*** Opening of Provided records ***
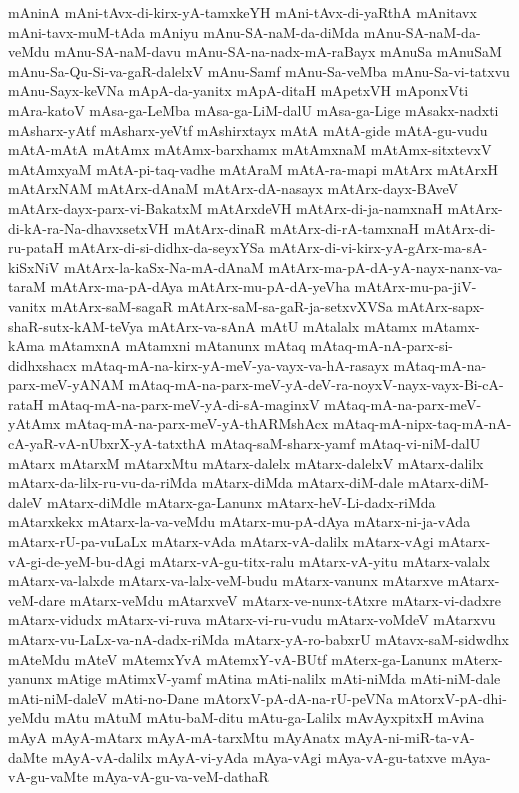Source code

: {mAninA
mAni-tAvx-di-kirx-yA-tamxkeYH
mAni-tAvx-di-yaRthA
mAnitavx
mAni-tavx-muM-tAda
mAniyu
mAnu-SA-naM-da-diMda
mAnu-SA-naM-da-veMdu
mAnu-SA-naM-davu
mAnu-SA-na-nadx-mA-raBayx
mAnuSa
mAnuSaM
mAnu-Sa-Qu-Si-va-gaR-dalelxV
mAnu-Samf
mAnu-Sa-veMba
mAnu-Sa-vi-tatxvu
mAnu-Sayx-keVNa
mApA-da-yanitx
mApA-ditaH
mApetxVH
mAponxVti
mAra-katoV
mAsa-ga-LeMba
mAsa-ga-LiM-dalU
mAsa-ga-Lige
mAsakx-nadxti
mAsharx-yAtf
mAsharx-yeVtf
mAshirxtayx
mAtA
mAtA-gide
mAtA-gu-vudu
mAtA-mAtA
mAtAmx
mAtAmx-barxhamx
mAtAmxnaM
mAtAmx-sitxtevxV
mAtAmxyaM
mAtA-pi-taq-vadhe
mAtAraM
mAtA-ra-mapi
mAtArx
mAtArxH
mAtArxNAM
mAtArx-dAnaM
mAtArx-dA-nasayx
mAtArx-dayx-BAveV
mAtArx-dayx-parx-vi-BakatxM
mAtArxdeVH
mAtArx-di-ja-namxnaH
mAtArx-di-kA-ra-Na-dhavxsetxVH
mAtArx-dinaR
mAtArx-di-rA-tamxnaH
mAtArx-di-ru-pataH
mAtArx-di-si-didhx-da-seyxYSa
mAtArx-di-vi-kirx-yA-gArx-ma-sA-kiSxNiV
mAtArx-la-kaSx-Na-mA-dAnaM
mAtArx-ma-pA-dA-yA-nayx-nanx-va-taraM
mAtArx-ma-pA-dAya
mAtArx-mu-pA-dA-yeVha
mAtArx-mu-pa-jiV-vanitx
mAtArx-saM-sagaR
mAtArx-saM-sa-gaR-ja-setxvXVSa
mAtArx-sapx-shaR-sutx-kAM-teVya
mAtArx-va-sAnA
mAtU
mAtalalx
mAtamx
mAtamx-kAma
mAtamxnA
mAtamxni
mAtanunx
mAtaq
mAtaq-mA-nA-parx-si-didhxshacx
mAtaq-mA-na-kirx-yA-meV-ya-vayx-va-hA-rasayx
mAtaq-mA-na-parx-meV-yANAM
mAtaq-mA-na-parx-meV-yA-deV-ra-noyxV-nayx-vayx-Bi-cA-rataH
mAtaq-mA-na-parx-meV-yA-di-sA-maginxV
mAtaq-mA-na-parx-meV-yAtAmx
mAtaq-mA-na-parx-meV-yA-thARMshAcx
mAtaq-mA-nipx-taq-mA-nA-cA-yaR-vA-nUbxrX-yA-tatxthA
mAtaq-saM-sharx-yamf
mAtaq-vi-niM-dalU
mAtarx
mAtarxM
mAtarxMtu
mAtarx-dalelx
mAtarx-dalelxV
mAtarx-dalilx
mAtarx-da-lilx-ru-vu-da-riMda
mAtarx-diMda
mAtarx-diM-dale
mAtarx-diM-daleV
mAtarx-diMdle
mAtarx-ga-Lanunx
mAtarx-heV-Li-dadx-riMda
mAtarxkekx
mAtarx-la-va-veMdu
mAtarx-mu-pA-dAya
mAtarx-ni-ja-vAda
mAtarx-rU-pa-vuLaLx
mAtarx-vAda
mAtarx-vA-dalilx
mAtarx-vAgi
mAtarx-vA-gi-de-yeM-bu-dAgi
mAtarx-vA-gu-titx-ralu
mAtarx-vA-yitu
mAtarx-valalx
mAtarx-va-lalxde
mAtarx-va-lalx-veM-budu
mAtarx-vanunx
mAtarxve
mAtarx-veM-dare
mAtarx-veMdu
mAtarxveV
mAtarx-ve-nunx-tAtxre
mAtarx-vi-dadxre
mAtarx-vidudx
mAtarx-vi-ruva
mAtarx-vi-ru-vudu
mAtarx-voMdeV
mAtarxvu
mAtarx-vu-LaLx-va-nA-dadx-riMda
mAtarx-yA-ro-babxrU
mAtavx-saM-sidwdhx
mAteMdu
mAteV
mAtemxYvA
mAtemxY-vA-BUtf
mAterx-ga-Lanunx
mAterx-yanunx
mAtige
mAtimxV-yamf
mAtina
mAti-nalilx
mAti-niMda
mAti-niM-dale
mAti-niM-daleV
mAti-no-Dane
mAtorxV-pA-dA-na-rU-peVNa
mAtorxV-pA-dhi-yeMdu
mAtu
mAtuM
mAtu-baM-ditu
mAtu-ga-Lalilx
mAvAyxpitxH
mAvina
mAyA
mAyA-mAtarx
mAyA-mA-tarxMtu
mAyAnatx
mAyA-ni-miR-ta-vA-daMte
mAyA-vA-dalilx
mAyA-vi-yAda
mAya-vAgi
mAya-vA-gu-tatxve
mAya-vA-gu-vaMte
mAya-vA-gu-va-veM-dathaR
}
*** Close of Provided records ***
Images must not appear in the copy; reproduce everything else in the records verbatim.

Source code

: {mAninA
mAni-tAvx-di-kirx-yA-tamxkeYH
mAni-tAvx-di-yaRthA
mAnitavx
mAni-tavx-muM-tAda
mAniyu
mAnu-SA-naM-da-diMda
mAnu-SA-naM-da-veMdu
mAnu-SA-naM-davu
mAnu-SA-na-nadx-mA-raBayx
mAnuSa
mAnuSaM
mAnu-Sa-Qu-Si-va-gaR-dalelxV
mAnu-Samf
mAnu-Sa-veMba
mAnu-Sa-vi-tatxvu
mAnu-Sayx-keVNa
mApA-da-yanitx
mApA-ditaH
mApetxVH
mAponxVti
mAra-katoV
mAsa-ga-LeMba
mAsa-ga-LiM-dalU
mAsa-ga-Lige
mAsakx-nadxti
mAsharx-yAtf
mAsharx-yeVtf
mAshirxtayx
mAtA
mAtA-gide
mAtA-gu-vudu
mAtA-mAtA
mAtAmx
mAtAmx-barxhamx
mAtAmxnaM
mAtAmx-sitxtevxV
mAtAmxyaM
mAtA-pi-taq-vadhe
mAtAraM
mAtA-ra-mapi
mAtArx
mAtArxH
mAtArxNAM
mAtArx-dAnaM
mAtArx-dA-nasayx
mAtArx-dayx-BAveV
mAtArx-dayx-parx-vi-BakatxM
mAtArxdeVH
mAtArx-di-ja-namxnaH
mAtArx-di-kA-ra-Na-dhavxsetxVH
mAtArx-dinaR
mAtArx-di-rA-tamxnaH
mAtArx-di-ru-pataH
mAtArx-di-si-didhx-da-seyxYSa
mAtArx-di-vi-kirx-yA-gArx-ma-sA-kiSxNiV
mAtArx-la-kaSx-Na-mA-dAnaM
mAtArx-ma-pA-dA-yA-nayx-nanx-va-taraM
mAtArx-ma-pA-dAya
mAtArx-mu-pA-dA-yeVha
mAtArx-mu-pa-jiV-vanitx
mAtArx-saM-sagaR
mAtArx-saM-sa-gaR-ja-setxvXVSa
mAtArx-sapx-shaR-sutx-kAM-teVya
mAtArx-va-sAnA
mAtU
mAtalalx
mAtamx
mAtamx-kAma
mAtamxnA
mAtamxni
mAtanunx
mAtaq
mAtaq-mA-nA-parx-si-didhxshacx
mAtaq-mA-na-kirx-yA-meV-ya-vayx-va-hA-rasayx
mAtaq-mA-na-parx-meV-yANAM
mAtaq-mA-na-parx-meV-yA-deV-ra-noyxV-nayx-vayx-Bi-cA-rataH
mAtaq-mA-na-parx-meV-yA-di-sA-maginxV
mAtaq-mA-na-parx-meV-yAtAmx
mAtaq-mA-na-parx-meV-yA-thARMshAcx
mAtaq-mA-nipx-taq-mA-nA-cA-yaR-vA-nUbxrX-yA-tatxthA
mAtaq-saM-sharx-yamf
mAtaq-vi-niM-dalU
mAtarx
mAtarxM
mAtarxMtu
mAtarx-dalelx
mAtarx-dalelxV
mAtarx-dalilx
mAtarx-da-lilx-ru-vu-da-riMda
mAtarx-diMda
mAtarx-diM-dale
mAtarx-diM-daleV
mAtarx-diMdle
mAtarx-ga-Lanunx
mAtarx-heV-Li-dadx-riMda
mAtarxkekx
mAtarx-la-va-veMdu
mAtarx-mu-pA-dAya
mAtarx-ni-ja-vAda
mAtarx-rU-pa-vuLaLx
mAtarx-vAda
mAtarx-vA-dalilx
mAtarx-vAgi
mAtarx-vA-gi-de-yeM-bu-dAgi
mAtarx-vA-gu-titx-ralu
mAtarx-vA-yitu
mAtarx-valalx
mAtarx-va-lalxde
mAtarx-va-lalx-veM-budu
mAtarx-vanunx
mAtarxve
mAtarx-veM-dare
mAtarx-veMdu
mAtarxveV
mAtarx-ve-nunx-tAtxre
mAtarx-vi-dadxre
mAtarx-vidudx
mAtarx-vi-ruva
mAtarx-vi-ru-vudu
mAtarx-voMdeV
mAtarxvu
mAtarx-vu-LaLx-va-nA-dadx-riMda
mAtarx-yA-ro-babxrU
mAtavx-saM-sidwdhx
mAteMdu
mAteV
mAtemxYvA
mAtemxY-vA-BUtf
mAterx-ga-Lanunx
mAterx-yanunx
mAtige
mAtimxV-yamf
mAtina
mAti-nalilx
mAti-niMda
mAti-niM-dale
mAti-niM-daleV
mAti-no-Dane
mAtorxV-pA-dA-na-rU-peVNa
mAtorxV-pA-dhi-yeMdu
mAtu
mAtuM
mAtu-baM-ditu
mAtu-ga-Lalilx
mAvAyxpitxH
mAvina
mAyA
mAyA-mAtarx
mAyA-mA-tarxMtu
mAyAnatx
mAyA-ni-miR-ta-vA-daMte
mAyA-vA-dalilx
mAyA-vi-yAda
mAya-vAgi
mAya-vA-gu-tatxve
mAya-vA-gu-vaMte
mAya-vA-gu-va-veM-dathaR
}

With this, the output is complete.